Staff outlined a multi‑year, phased program for repairs and maintenance. For fiscal year 2026 staff plans to treat that year as a building year for the new fund. Beginning in FY 2027, the city plans ditch cleaning (South Jackson, Callaway, College Street, Citizens Ave.), bridge apron repairs (Peachtree Drive, Peachwood Drive), outfall work and a citywide camera inspection program. Later years would address culvert replacements, flume rehabilitation and additional ditch and inlet repairs.
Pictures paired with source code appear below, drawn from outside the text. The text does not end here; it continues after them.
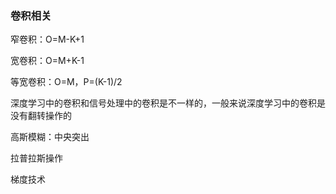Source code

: ### 卷积相关

窄卷积：O\=M-K+1

宽卷积：O\=M+K-1

等宽卷积：O\=M，P\=(K-1)/2

深度学习中的卷积和信号处理中的卷积是不一样的，一般来说深度学习中的卷积是没有翻转操作的

高斯模糊：中央突出

拉普拉斯操作

梯度技术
Weir said the city will consider equipment purchases such as a vacuum truck, chipper and, potentially, a street sweeper (estimated purchase ~$375,000) to reduce contracted costs over time.

Scope, technical details and numbers

- Stormwater network described by staff: approximately 161 miles of stormwater pipe and headwalls and about 45 miles of open drainage. - Current annual stormwater operating budget: $225,000 (staff said that amount "does not go very far" in current construction costs). - Projected citywide backlog/estimated need: "approached $50,000,000 plus," according to council discussion. - Residential fee: $5 per month ($60 per year) for single‑family properties. - Nonresidential fee: $5 per ERU; city ERU = 3,500 sq ft of impervious area. - Collection start date if ordinance enforced: Jan. 1, 2026. - Ordinance criminal penalty language: a fine not to exceed $500 (as printed in the ordinances).

Public comment and prioritization

One resident asked how the city will prioritize specific neighborhoods with urgent drainage needs. Jackie Tobar, a Wylie resident, said, "I would love to know how they're deciding who has priority to get the drainage stuff done" and urged the council to prioritize residential areas where flooding affects homes. Weir replied that current priorities have been driven by the city's call log but said results of a citywide camera inspection could change the order of work: "as we start cameraing our our system, that might change some of our priorities that we currently have today."

Council questions and budget note

Council members asked for clarification about maps, color legends and contractor vs. in‑house costs; Weir explained blue represented in‑house cost estimates and orange showed contractor estimates. When asked about annual revenue estimates, Weir stated, "So, annually, we we anticipate just over a million dollars that the city" would receive from the fee structure. Council discussed the possibility of using utility revenue to support debt financing for large capital projects in the future.

Votes at a glance

- Motion to approve the municipal drainage utility ordinance (Ordinance No. 2025‑35), as amended to replace "city engineer" with "public works director," authorize staff to make the changes and authorize the mayor to execute the ordinance — Mover: Councilman Dave Strang; Second: Councilman David R. Duke; Vote: 6‑0; Outcome: approved.

- Motion to approve the drainage fee ordinance (Ordinance No. 2025‑36), as amended to add exemptions for religious institutions, city‑owned property and county‑owned property, authorize staff to make the changes and authorize the mayor to execute the ordinance — Mover: Councilman Scott Williams; Second: Councilman Dave Strang; Vote: 6‑0; Outcome: approved.

What happens next

Staff said FY 2026 would be used to establish administrative processes and reserve funds; projects would begin in FY 2027. As staff performs camera inspections and prioritizes based on conditions and citizen reports, project order may change. The city emphasized collected revenue is restricted by state law to drainage‑related services and improvements.

Sources and attribution

Quotes are from the official meeting record: Tommy Weir (staff presenter), Mayor Matthew Porter; Councilmen Dave Strang, Todd Pickens, Scott Williams and David R. Duke; and resident Jackie Tobar. The council meeting packet, the published ordinances and state citations read into the record (Texas Local Government Code sections 552.053 and 580.003) were discussed on the record.